Managing Mismatched Expectations
Communicating effectively at work is a universal goal of companies everywhere. To be the most productive and cohesive units, teams need to know how to direct, listen, lead, and provide feedback well. But oftentimes, we unwittingly fall short, which can cause troubles in the workplace.
However, it isn’t the words we speak to each other that cause confusion—but our expectations of how those words will be understood and interpreted. All individuals have a unique set of experiences that dictate how they understand things. To that point, some people might read directness as confidence, while others see it as a chauvinistic trait.
How we perceive things has less to do with others and more to do with our own past experiences, which color our expectations. Take the story I shared in this video, for example. A project manager named Erica needs to communicate some major changes in timelines and deliverables to her team, so she brings in Joseph, the team leader, to let him know.

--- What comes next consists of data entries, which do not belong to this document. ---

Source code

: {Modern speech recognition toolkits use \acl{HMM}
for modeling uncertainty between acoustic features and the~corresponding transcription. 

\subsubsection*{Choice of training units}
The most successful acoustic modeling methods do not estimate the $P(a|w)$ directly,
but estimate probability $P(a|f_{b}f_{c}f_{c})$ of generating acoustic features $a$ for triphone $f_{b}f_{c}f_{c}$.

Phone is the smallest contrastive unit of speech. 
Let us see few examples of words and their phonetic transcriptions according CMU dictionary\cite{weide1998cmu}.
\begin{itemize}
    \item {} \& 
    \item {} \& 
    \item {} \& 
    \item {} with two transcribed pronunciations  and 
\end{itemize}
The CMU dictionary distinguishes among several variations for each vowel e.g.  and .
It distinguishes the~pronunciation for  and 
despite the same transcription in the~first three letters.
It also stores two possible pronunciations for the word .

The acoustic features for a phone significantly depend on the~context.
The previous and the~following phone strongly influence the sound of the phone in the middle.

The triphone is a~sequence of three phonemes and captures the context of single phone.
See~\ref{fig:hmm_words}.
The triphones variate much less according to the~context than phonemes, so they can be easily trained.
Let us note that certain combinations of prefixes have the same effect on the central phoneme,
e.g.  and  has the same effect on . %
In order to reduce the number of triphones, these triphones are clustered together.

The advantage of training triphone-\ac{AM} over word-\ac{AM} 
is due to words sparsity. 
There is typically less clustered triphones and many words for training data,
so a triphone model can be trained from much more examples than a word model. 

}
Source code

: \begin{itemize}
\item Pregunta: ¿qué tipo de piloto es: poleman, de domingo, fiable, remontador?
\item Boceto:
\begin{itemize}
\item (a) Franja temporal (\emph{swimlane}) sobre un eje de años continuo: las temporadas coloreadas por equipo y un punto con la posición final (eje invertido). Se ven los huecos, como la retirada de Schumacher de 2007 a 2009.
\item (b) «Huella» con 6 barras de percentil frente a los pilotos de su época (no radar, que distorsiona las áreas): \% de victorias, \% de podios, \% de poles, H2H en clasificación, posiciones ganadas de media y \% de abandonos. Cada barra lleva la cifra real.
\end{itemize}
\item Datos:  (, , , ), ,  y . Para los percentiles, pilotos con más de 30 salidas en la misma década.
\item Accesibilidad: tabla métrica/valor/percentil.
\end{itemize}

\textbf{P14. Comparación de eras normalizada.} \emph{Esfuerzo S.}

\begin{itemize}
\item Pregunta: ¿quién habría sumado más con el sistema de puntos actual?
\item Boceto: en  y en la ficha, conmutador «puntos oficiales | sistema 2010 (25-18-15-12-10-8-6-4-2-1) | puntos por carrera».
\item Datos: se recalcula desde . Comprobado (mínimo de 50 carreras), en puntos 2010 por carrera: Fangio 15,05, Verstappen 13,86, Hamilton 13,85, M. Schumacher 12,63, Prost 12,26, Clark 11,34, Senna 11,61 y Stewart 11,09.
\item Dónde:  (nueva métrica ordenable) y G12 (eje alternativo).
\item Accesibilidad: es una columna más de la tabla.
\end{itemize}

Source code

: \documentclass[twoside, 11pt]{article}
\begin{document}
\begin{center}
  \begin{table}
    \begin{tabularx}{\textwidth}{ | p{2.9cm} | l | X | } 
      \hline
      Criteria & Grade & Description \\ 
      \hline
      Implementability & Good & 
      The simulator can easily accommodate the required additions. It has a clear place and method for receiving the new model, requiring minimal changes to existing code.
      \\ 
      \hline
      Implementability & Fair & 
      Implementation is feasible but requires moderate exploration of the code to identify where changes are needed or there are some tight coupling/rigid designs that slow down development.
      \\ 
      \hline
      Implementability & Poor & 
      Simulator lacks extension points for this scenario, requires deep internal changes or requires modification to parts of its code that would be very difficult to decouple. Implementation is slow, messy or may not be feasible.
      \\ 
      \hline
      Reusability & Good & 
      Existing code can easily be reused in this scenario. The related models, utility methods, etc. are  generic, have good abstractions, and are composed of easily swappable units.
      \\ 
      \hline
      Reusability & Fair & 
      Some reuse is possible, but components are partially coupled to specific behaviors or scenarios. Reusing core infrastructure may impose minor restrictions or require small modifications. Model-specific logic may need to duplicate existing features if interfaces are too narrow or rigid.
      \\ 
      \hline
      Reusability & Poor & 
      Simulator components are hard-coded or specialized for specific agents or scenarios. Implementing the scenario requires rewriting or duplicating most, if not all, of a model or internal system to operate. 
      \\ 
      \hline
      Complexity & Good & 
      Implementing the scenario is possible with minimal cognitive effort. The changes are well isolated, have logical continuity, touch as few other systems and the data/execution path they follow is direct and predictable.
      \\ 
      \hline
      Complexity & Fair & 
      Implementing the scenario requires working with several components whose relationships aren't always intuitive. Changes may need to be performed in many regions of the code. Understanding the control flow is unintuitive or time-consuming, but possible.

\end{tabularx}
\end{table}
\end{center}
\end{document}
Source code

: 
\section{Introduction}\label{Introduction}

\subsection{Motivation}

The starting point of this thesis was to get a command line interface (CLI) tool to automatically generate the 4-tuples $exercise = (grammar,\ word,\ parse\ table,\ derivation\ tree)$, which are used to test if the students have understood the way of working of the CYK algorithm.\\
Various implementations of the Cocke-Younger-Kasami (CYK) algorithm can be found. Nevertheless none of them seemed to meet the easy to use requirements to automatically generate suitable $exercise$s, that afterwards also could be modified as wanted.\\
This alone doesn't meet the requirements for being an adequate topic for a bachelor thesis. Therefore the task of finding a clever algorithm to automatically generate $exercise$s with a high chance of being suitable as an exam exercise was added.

They leave the meeting both seemingly on the same page—there are some things changing, and the team needs to know about them. But Erica expects Joseph to let the team know that day, maybe even within the hour, while Joseph plans on telling them the following week at their regular meeting.

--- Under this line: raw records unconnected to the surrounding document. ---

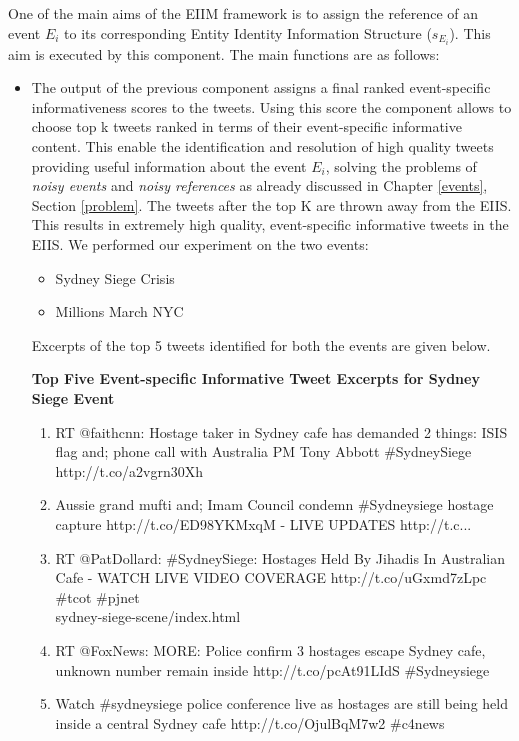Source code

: One of the main aims of the EIIM framework is to assign the reference of an event $E_{i}$ to its corresponding Entity Identity Information Structure ($s_{E_{i}}$). This aim is executed by this component. The main functions are as follows:

\begin{itemize}
\item The output of the previous component assigns a final ranked event-specific informativeness scores to the tweets. Using this score the component allows to choose top k tweets ranked in terms of their event-specific informative content. This enable the identification and resolution of high quality tweets providing useful information about the event $E_{i}$, solving the problems of \textit{noisy events} and \textit{noisy references} as already discussed in Chapter \ref{events}, Section \ref{problem}. The tweets after the top K are thrown away from the EIIS. This results in extremely high quality, event-specific informative tweets in the EIIS. We performed our experiment on the two events:

\begin{itemize}
\item Sydney Siege Crisis
\item Millions March NYC
\end{itemize}

Excerpts of the top 5 tweets identified for both the events are given below.

\textbf{Top Five Event-specific Informative Tweet Excerpts for Sydney Siege Event}
\begin{enumerate}
\item RT @faithcnn: Hostage taker in Sydney cafe has demanded 2 things: ISIS flag and; phone call with Australia PM Tony Abbott \#SydneySiege http://t.co/a2vgrn30Xh
\item Aussie grand mufti and; Imam Council condemn \#Sydneysiege hostage capture http://t.co/ED98YKMxqM - LIVE UPDATES http://t.c...
\item RT @PatDollard: \#SydneySiege: Hostages Held By Jihadis In Australian Cafe - WATCH LIVE VIDEO COVERAGE http://t.co/uGxmd7zLpc \#tcot \#pjnet \\ sydney-siege-scene/index.html
\item RT @FoxNews: MORE: Police confirm 3 hostages escape Sydney cafe, unknown number remain inside http://t.co/pcAt91LIdS \#Sydneysiege
\item Watch \#sydneysiege police conference live as hostages are still being held inside a central Sydney cafe http://t.co/OjulBqM7w2 \#c4news
\end{enumerate}


\end{itemize}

Why does this happen? They appear to have a mutual understanding, but does Joseph not realize the significance of the changes?
No, in fact, he knows the changes are important, but he and Erica both came to this interaction with their own pre-established viewpoints. Those viewpoints, a by-product of their own experiences, led them to have different understandings of how things should be prioritized.
So, how do we avoid this sort of inevitable difference in expectations at work? Start by communicating using these three steps to clearly share your experiences and come up with a plan that entertains everyone’s different viewpoint:
1. Identify what you want. Erica did this well when she told Joseph about the changes needed. She knew it would impact the team greatly, so she wanted them to be aware as soon as possible.
2. Communicate specifics. While she did tell him clearly about the changes that were initiated, Erica failed to tell Joseph she expected he tell the team as soon as possible.
3. Share your experience—or your “why.” Erica missed this step too. Erica wanted the team to know about the changes immediately as she knew they would greatly affect the team’s workload and schedules. She felt they should know now, so they could prepare and be ready to kick off the new responsibilities on Monday. Meanwhile, Joseph wanted to wait until the following week as he believed news of these changes would become a distraction that could possibly keep the team from meeting their Friday deadline. He wanted to wait for a fresh week, so they could finish the current week strong and without interference.
When Erica and Joseph both hear each other’s experiences and recognize where the other is coming from, they can discuss the best route for everyone and come up with a plan they both understand and support. They’ll not only feel understood, but they’ll also be empowered to develop the best strategy moving forward for the whole team.
Coming into interactions with a clear vision of what you want, specific details on how you expect it to happen, and the reason or experience behind why you want it a particular way, creates the sharp difference between clear, meaningful communication and a muddled mess of blame, tension, and disagreements.
Most of us come into workplace interactions with good intentions, but the outcome becomes dissatisfactory when another party (accidentally) acts outside of our expectations. By learning to communicate thoroughly, including listening to each other’s experiences, before coming up with a course of action, you can avoid the damage of mismatched expectations. When you do this well and regularly, mistakes are minimized, your company will flourish, and your employees will be transformed into a true – and dynamic – team.